**Task to complete**
Output the listing below verbatim, without images.
==============================
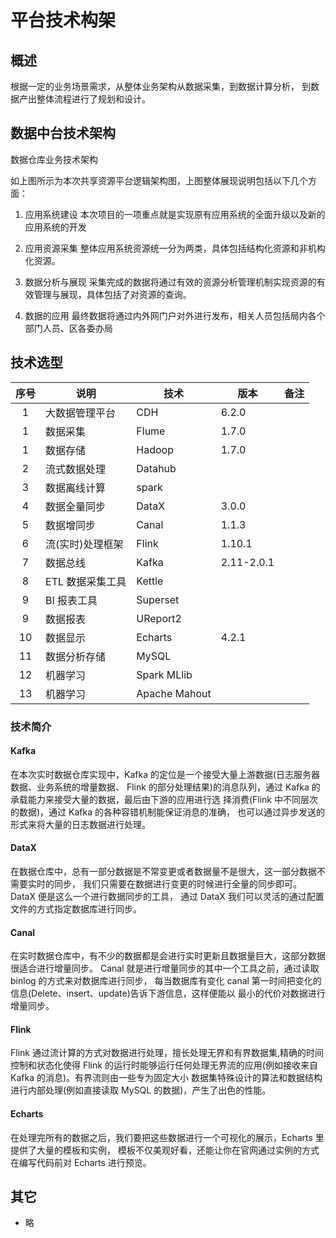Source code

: # 平台技术构架

## 概述

根据一定的业务场景需求，从整体业务架构从数据采集，到数据计算分析，
到数据产出整体流程进行了规划和设计。

## 数据中台技术架构

数据仓库业务技术架构
<img :src="$withBase('/data/bus_arc_01.png')">

如上图所示为本次共享资源平台逻辑架构图，上图整体展现说明包括以下几个方面：

1. 应用系统建设
   本次项目的一项重点就是实现原有应用系统的全面升级以及新的应用系统的开发

2. 应用资源采集
   整体应用系统资源统一分为两类，具体包括结构化资源和非机构化资源。

3. 数据分析与展现
   采集完成的数据将通过有效的资源分析管理机制实现资源的有效管理与展现，具体包括了对资源的查询。

4. 数据的应用
   最终数据将通过内外网门户对外进行发布，相关人员包括局内各个部门人员、区各委办局

## 技术选型

| 序号 | 说明             | 技术          | 版本       | 备注 |
| :--: | ---------------- | ------------- | ---------- | ---- |
|  1   | 大数据管理平台   | CDH           | 6.2.0      |      |
|  1   | 数据采集         | Flume         | 1.7.0      |      |
|  1   | 数据存储         | Hadoop        | 1.7.0      |      |
|  2   | 流式数据处理     | Datahub       |            |      |
|  3   | 数据离线计算     | spark         |            |      |
|  4   | 数据全量同步     | DataX         | 3.0.0      |      |
|  5   | 数据增同步       | Canal         | 1.1.3      |      |
|  6   | 流(实时)处理框架 | Flink         | 1.10.1     |      |
|  7   | 数据总线         | Kafka         | 2.11-2.0.1 |      |
|  8   | ETL 数据采集工具 | Kettle        |            |      |
|  9   | BI 报表工具      | Superset      |            |      |
|  9   | 数据报表         | UReport2      |            |      |
|  10  | 数据显示         | Echarts       | 4.2.1      |      |
|  11  | 数据分析存储     | MySQL         |            |      |
|  12  | 机器学习         | Spark MLlib   |            |      |
|  13  | 机器学习         | Apache Mahout |            |      |

### 技术简介

#### Kafka

在本次实时数据仓库实现中，Kafka 的定位是一个接受大量上游数据(日志服务器数据、业务系统的增量数据、
Flink 的部分处理结果)的消息队列，通过 Kafka 的承载能力来接受大量的数据，最后由下游的应用进行选
择消费(Flink 中不同层次的数据)，通过 Kafka 的各种容错机制能保证消息的准确，
也可以通过异步发送的形式来将大量的日志数据进行处理。

#### DataX

在数据仓库中，总有一部分数据是不常变更或者数据量不是很大，这一部分数据不需要实时的同步，
我们只需要在数据进行变更的时候进行全量的同步即可。DataX 便是这么一个进行数据同步的工具，
通过 DataX 我们可以灵活的通过配置文件的方式指定数据库进行同步。

#### Canal

在实时数据仓库中，有不少的数据都是会进行实时更新且数据量巨大，这部分数据很适合进行增量同步。
Canal 就是进行增量同步的其中一个工具之前，通过读取 binlog 的方式来对数据库进行同步，
每当数据库有变化 canal 第一时间把变化的信息(Delete、insert、update)告诉下游信息，这样便能以
最小的代价对数据进行增量同步。

#### Flink

Flink 通过流计算的方式对数据进行处理，擅长处理无界和有界数据集,精确的时间控制和状态化使得 Flink
的运行时能够运行任何处理无界流的应用(例如接收来自 Kafka 的消息)。有界流则由一些专为固定大小
数据集特殊设计的算法和数据结构进行内部处理(例如直接读取 MySQL 的数据)，产生了出色的性能。

#### Echarts

在处理完所有的数据之后，我们要把这些数据进行一个可视化的展示，Echarts 里提供了大量的模板和实例，
模板不仅美观好看，还能让你在官网通过实例的方式在编写代码前对 Echarts 进行预览。

## 其它

- 略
==============================
**Answer**
Source code

: # 平台技术构架

## 概述

根据一定的业务场景需求，从整体业务架构从数据采集，到数据计算分析，
到数据产出整体流程进行了规划和设计。

## 数据中台技术架构

数据仓库业务技术架构
<img :src="$withBase('/data/bus_arc_01.png')">

如上图所示为本次共享资源平台逻辑架构图，上图整体展现说明包括以下几个方面：

1. 应用系统建设
   本次项目的一项重点就是实现原有应用系统的全面升级以及新的应用系统的开发

2. 应用资源采集
   整体应用系统资源统一分为两类，具体包括结构化资源和非机构化资源。

3. 数据分析与展现
   采集完成的数据将通过有效的资源分析管理机制实现资源的有效管理与展现，具体包括了对资源的查询。

4. 数据的应用
   最终数据将通过内外网门户对外进行发布，相关人员包括局内各个部门人员、区各委办局

## 技术选型

| 序号 | 说明             | 技术          | 版本       | 备注 |
| :--: | ---------------- | ------------- | ---------- | ---- |
|  1   | 大数据管理平台   | CDH           | 6.2.0      |      |
|  1   | 数据采集         | Flume         | 1.7.0      |      |
|  1   | 数据存储         | Hadoop        | 1.7.0      |      |
|  2   | 流式数据处理     | Datahub       |            |      |
|  3   | 数据离线计算     | spark         |            |      |
|  4   | 数据全量同步     | DataX         | 3.0.0      |      |
|  5   | 数据增同步       | Canal         | 1.1.3      |      |
|  6   | 流(实时)处理框架 | Flink         | 1.10.1     |      |
|  7   | 数据总线         | Kafka         | 2.11-2.0.1 |      |
|  8   | ETL 数据采集工具 | Kettle        |            |      |
|  9   | BI 报表工具      | Superset      |            |      |
|  9   | 数据报表         | UReport2      |            |      |
|  10  | 数据显示         | Echarts       | 4.2.1      |      |
|  11  | 数据分析存储     | MySQL         |            |      |
|  12  | 机器学习         | Spark MLlib   |            |      |
|  13  | 机器学习         | Apache Mahout |            |      |

### 技术简介

#### Kafka

在本次实时数据仓库实现中，Kafka 的定位是一个接受大量上游数据(日志服务器数据、业务系统的增量数据、
Flink 的部分处理结果)的消息队列，通过 Kafka 的承载能力来接受大量的数据，最后由下游的应用进行选
择消费(Flink 中不同层次的数据)，通过 Kafka 的各种容错机制能保证消息的准确，
也可以通过异步发送的形式来将大量的日志数据进行处理。

#### DataX

在数据仓库中，总有一部分数据是不常变更或者数据量不是很大，这一部分数据不需要实时的同步，
我们只需要在数据进行变更的时候进行全量的同步即可。DataX 便是这么一个进行数据同步的工具，
通过 DataX 我们可以灵活的通过配置文件的方式指定数据库进行同步。

#### Canal

在实时数据仓库中，有不少的数据都是会进行实时更新且数据量巨大，这部分数据很适合进行增量同步。
Canal 就是进行增量同步的其中一个工具之前，通过读取 binlog 的方式来对数据库进行同步，
每当数据库有变化 canal 第一时间把变化的信息(Delete、insert、update)告诉下游信息，这样便能以
最小的代价对数据进行增量同步。

#### Flink

Flink 通过流计算的方式对数据进行处理，擅长处理无界和有界数据集,精确的时间控制和状态化使得 Flink
的运行时能够运行任何处理无界流的应用(例如接收来自 Kafka 的消息)。有界流则由一些专为固定大小
数据集特殊设计的算法和数据结构进行内部处理(例如直接读取 MySQL 的数据)，产生了出色的性能。

#### Echarts

在处理完所有的数据之后，我们要把这些数据进行一个可视化的展示，Echarts 里提供了大量的模板和实例，
模板不仅美观好看，还能让你在官网通过实例的方式在编写代码前对 Echarts 进行预览。

## 其它

- 略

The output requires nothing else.